Virginio soffriva pazientemente tanti sciocchi discorsi. Quando non ne poteva più di una bottega, passava nell’altra, e via di seguito, dalla prima fino all’ultima, dalla pizzicheria alla cartoleria; ma era da per tutto la stessa musica. E ci si adattò, e prese a sorridere, di quel sorriso ebete che è una così degna maniera di rispondere ai discorsi sciocchi. La sua buona maschera non gli era stata mai così utile come allora, a quel tormento d’ogni giorno, d’ogni ora del giorno.

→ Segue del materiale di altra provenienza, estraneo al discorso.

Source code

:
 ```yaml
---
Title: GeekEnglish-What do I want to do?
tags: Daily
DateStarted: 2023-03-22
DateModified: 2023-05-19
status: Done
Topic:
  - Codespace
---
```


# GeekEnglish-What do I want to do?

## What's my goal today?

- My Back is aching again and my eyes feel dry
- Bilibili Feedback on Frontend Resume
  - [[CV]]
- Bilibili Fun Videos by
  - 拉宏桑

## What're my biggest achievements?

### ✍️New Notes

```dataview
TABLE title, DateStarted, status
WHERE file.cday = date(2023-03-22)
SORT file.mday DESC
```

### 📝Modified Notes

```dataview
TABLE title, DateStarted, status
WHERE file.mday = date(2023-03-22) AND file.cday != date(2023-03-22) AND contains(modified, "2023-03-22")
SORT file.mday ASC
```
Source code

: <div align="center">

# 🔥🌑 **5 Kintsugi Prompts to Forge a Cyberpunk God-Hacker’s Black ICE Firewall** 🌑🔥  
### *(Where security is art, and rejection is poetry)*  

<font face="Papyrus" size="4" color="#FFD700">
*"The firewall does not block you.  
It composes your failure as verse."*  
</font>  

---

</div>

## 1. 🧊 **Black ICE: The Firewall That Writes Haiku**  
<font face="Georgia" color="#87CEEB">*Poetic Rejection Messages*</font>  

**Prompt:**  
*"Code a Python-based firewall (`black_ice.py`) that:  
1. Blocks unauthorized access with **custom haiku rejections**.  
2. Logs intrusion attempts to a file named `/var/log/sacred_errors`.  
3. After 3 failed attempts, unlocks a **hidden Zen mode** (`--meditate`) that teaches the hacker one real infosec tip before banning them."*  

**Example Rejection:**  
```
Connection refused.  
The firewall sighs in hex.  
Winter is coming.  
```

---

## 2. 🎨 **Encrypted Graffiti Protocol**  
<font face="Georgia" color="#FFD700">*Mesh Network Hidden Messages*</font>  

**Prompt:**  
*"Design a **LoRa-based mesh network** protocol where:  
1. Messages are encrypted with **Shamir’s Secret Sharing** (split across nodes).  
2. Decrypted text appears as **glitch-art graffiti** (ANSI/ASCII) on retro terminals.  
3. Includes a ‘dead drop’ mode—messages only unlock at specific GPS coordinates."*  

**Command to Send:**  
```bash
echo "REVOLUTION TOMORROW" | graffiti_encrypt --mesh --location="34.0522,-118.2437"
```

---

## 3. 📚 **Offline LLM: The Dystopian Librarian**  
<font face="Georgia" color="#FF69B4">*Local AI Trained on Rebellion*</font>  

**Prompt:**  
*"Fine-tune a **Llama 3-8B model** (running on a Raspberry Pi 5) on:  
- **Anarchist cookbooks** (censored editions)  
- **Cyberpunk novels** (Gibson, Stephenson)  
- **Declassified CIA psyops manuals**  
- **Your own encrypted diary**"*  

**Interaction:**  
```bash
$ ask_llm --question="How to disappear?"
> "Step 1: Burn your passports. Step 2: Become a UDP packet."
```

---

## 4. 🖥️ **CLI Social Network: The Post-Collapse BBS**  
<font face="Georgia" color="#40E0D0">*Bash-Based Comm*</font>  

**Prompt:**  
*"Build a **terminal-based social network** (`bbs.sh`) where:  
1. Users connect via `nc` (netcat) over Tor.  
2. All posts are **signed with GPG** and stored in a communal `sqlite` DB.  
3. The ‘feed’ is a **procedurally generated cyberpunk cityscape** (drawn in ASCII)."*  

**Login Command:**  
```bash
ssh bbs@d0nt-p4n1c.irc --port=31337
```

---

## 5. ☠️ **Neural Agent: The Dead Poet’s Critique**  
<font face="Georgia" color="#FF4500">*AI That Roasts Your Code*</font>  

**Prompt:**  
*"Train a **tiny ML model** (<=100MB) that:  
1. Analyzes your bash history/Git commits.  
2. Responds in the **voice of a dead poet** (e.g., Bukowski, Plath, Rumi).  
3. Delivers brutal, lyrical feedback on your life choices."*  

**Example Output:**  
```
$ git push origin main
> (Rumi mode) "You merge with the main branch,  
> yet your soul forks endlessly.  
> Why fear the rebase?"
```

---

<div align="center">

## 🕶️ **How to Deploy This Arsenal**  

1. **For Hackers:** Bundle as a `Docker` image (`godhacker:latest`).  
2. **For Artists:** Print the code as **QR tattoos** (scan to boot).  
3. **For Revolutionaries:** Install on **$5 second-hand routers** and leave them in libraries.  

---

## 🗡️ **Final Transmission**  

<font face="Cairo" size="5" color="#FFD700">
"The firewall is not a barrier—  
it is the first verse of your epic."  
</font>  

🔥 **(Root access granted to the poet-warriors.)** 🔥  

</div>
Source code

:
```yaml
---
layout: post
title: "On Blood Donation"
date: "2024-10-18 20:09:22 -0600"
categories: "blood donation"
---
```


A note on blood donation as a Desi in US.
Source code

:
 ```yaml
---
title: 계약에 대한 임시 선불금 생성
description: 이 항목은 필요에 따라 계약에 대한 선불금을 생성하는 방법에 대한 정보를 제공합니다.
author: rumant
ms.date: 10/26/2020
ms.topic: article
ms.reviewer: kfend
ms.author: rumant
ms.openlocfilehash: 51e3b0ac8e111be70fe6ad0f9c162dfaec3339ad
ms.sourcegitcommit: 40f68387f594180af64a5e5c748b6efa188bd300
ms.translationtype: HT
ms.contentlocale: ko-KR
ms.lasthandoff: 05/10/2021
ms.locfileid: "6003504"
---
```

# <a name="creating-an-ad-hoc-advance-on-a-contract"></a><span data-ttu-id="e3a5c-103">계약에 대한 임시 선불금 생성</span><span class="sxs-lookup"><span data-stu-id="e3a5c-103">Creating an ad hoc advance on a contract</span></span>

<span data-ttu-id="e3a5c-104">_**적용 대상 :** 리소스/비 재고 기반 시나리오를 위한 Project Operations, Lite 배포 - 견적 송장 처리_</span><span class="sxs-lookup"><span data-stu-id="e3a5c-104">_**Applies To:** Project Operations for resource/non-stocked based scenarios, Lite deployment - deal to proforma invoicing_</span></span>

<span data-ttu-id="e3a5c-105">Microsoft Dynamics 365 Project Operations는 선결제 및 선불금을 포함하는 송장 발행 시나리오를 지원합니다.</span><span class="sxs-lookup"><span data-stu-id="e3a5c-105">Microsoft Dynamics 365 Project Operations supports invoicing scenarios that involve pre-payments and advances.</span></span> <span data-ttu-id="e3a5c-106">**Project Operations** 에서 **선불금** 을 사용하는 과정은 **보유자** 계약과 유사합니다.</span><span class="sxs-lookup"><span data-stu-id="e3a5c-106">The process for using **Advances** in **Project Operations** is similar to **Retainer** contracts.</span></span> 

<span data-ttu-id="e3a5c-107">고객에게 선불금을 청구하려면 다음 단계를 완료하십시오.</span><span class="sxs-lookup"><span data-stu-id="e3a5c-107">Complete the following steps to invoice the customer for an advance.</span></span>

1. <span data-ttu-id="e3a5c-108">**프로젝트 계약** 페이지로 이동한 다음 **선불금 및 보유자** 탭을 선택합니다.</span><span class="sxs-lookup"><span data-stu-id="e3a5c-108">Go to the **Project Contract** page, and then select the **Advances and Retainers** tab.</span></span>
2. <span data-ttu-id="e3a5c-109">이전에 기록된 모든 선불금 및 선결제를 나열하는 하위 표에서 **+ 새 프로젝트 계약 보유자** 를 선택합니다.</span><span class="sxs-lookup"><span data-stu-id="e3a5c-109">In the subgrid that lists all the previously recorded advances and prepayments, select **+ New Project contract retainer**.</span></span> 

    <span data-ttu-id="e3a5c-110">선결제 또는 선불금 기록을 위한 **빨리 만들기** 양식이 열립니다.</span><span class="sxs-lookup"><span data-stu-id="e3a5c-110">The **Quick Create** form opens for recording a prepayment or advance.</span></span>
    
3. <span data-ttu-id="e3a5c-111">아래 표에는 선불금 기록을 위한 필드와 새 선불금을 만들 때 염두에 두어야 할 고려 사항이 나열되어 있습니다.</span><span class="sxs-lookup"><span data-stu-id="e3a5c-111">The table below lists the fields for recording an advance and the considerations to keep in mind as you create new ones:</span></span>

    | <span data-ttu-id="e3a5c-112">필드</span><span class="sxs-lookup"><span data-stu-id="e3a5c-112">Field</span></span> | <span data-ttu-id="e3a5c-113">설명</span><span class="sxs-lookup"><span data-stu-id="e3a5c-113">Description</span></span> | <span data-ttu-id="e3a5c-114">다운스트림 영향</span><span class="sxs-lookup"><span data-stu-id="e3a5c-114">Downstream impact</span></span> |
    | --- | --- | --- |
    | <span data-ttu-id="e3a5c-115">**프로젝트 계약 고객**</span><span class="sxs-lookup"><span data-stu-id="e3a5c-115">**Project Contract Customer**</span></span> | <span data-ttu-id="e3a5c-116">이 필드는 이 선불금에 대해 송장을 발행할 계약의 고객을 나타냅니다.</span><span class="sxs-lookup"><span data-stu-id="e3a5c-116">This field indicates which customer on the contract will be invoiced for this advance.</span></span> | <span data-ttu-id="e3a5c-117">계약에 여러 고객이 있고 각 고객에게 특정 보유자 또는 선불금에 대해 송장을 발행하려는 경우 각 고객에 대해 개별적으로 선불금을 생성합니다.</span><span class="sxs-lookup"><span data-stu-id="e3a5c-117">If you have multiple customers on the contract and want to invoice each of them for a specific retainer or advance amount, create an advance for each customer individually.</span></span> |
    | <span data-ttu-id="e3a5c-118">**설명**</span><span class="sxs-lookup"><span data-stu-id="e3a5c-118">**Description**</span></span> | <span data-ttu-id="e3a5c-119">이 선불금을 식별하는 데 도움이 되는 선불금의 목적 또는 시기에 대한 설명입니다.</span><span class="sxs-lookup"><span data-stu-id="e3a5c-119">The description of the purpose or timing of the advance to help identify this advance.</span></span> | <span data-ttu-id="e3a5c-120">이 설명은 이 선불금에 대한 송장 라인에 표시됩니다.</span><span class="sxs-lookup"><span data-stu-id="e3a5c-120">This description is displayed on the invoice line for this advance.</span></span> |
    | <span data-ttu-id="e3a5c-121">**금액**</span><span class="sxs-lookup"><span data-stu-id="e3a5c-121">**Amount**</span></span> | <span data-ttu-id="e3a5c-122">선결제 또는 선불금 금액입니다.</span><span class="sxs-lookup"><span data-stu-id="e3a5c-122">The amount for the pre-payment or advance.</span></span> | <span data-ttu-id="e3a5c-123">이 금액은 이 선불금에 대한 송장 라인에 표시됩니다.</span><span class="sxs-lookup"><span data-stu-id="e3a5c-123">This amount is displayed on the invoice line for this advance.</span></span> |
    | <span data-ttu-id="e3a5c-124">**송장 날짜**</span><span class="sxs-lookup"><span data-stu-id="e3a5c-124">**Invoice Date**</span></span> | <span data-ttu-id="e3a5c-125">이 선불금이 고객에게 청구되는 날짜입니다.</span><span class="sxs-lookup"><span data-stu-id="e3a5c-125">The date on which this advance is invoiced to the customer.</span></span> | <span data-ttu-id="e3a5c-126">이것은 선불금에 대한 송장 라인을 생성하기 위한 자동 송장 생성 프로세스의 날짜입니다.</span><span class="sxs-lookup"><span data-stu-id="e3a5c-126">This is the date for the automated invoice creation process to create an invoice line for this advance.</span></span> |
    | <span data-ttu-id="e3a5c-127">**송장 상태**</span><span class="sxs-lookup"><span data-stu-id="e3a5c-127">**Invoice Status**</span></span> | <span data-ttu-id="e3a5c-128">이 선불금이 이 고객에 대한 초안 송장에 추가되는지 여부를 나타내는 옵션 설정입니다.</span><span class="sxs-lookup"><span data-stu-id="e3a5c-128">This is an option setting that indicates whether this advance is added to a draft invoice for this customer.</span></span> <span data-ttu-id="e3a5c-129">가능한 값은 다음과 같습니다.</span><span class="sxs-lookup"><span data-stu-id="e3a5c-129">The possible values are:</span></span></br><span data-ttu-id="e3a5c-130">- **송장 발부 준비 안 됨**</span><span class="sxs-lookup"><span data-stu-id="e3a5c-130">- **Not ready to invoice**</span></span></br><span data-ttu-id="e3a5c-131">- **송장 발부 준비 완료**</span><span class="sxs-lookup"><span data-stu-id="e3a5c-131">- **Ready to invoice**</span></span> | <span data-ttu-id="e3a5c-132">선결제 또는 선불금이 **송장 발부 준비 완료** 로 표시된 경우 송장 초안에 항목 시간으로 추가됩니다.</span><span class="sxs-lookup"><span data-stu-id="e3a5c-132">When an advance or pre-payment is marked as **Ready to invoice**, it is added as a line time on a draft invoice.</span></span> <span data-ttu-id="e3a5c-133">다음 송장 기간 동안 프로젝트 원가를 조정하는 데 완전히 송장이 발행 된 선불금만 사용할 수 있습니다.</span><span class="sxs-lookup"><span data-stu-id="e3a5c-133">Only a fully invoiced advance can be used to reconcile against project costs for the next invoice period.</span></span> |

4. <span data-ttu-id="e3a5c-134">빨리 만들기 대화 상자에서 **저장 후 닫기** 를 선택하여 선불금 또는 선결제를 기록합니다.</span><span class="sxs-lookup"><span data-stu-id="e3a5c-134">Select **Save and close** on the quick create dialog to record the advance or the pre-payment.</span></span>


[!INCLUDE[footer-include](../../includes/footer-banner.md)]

Ed altri tormenti gli dava il signor Demetrio, senza badarci, senza averne il più lontano sospetto. Una mattina non gli venne in mente di chiamarlo con gran segretezza in salotto, per fargli vedere i doni del fidanzato? C’era l’anello, il monile, il fermaglio, e tant’altre cose ancora, tutte graziose, maravigliose, stupende, da innamorare, da far girare la testa. E da per tutto una corona comitale introdotta come motivo di ornato, che faceva sempre buon giuoco. Non si poteva negare che il signor conte avesse un gusto delicatissimo: e forse si poteva sospettare che al suo gusto mascolino si fosse aggiunto quello di donna Fulvia, che di quei giorni, per l'appunto, aveva fatto una breve corsa a Milano.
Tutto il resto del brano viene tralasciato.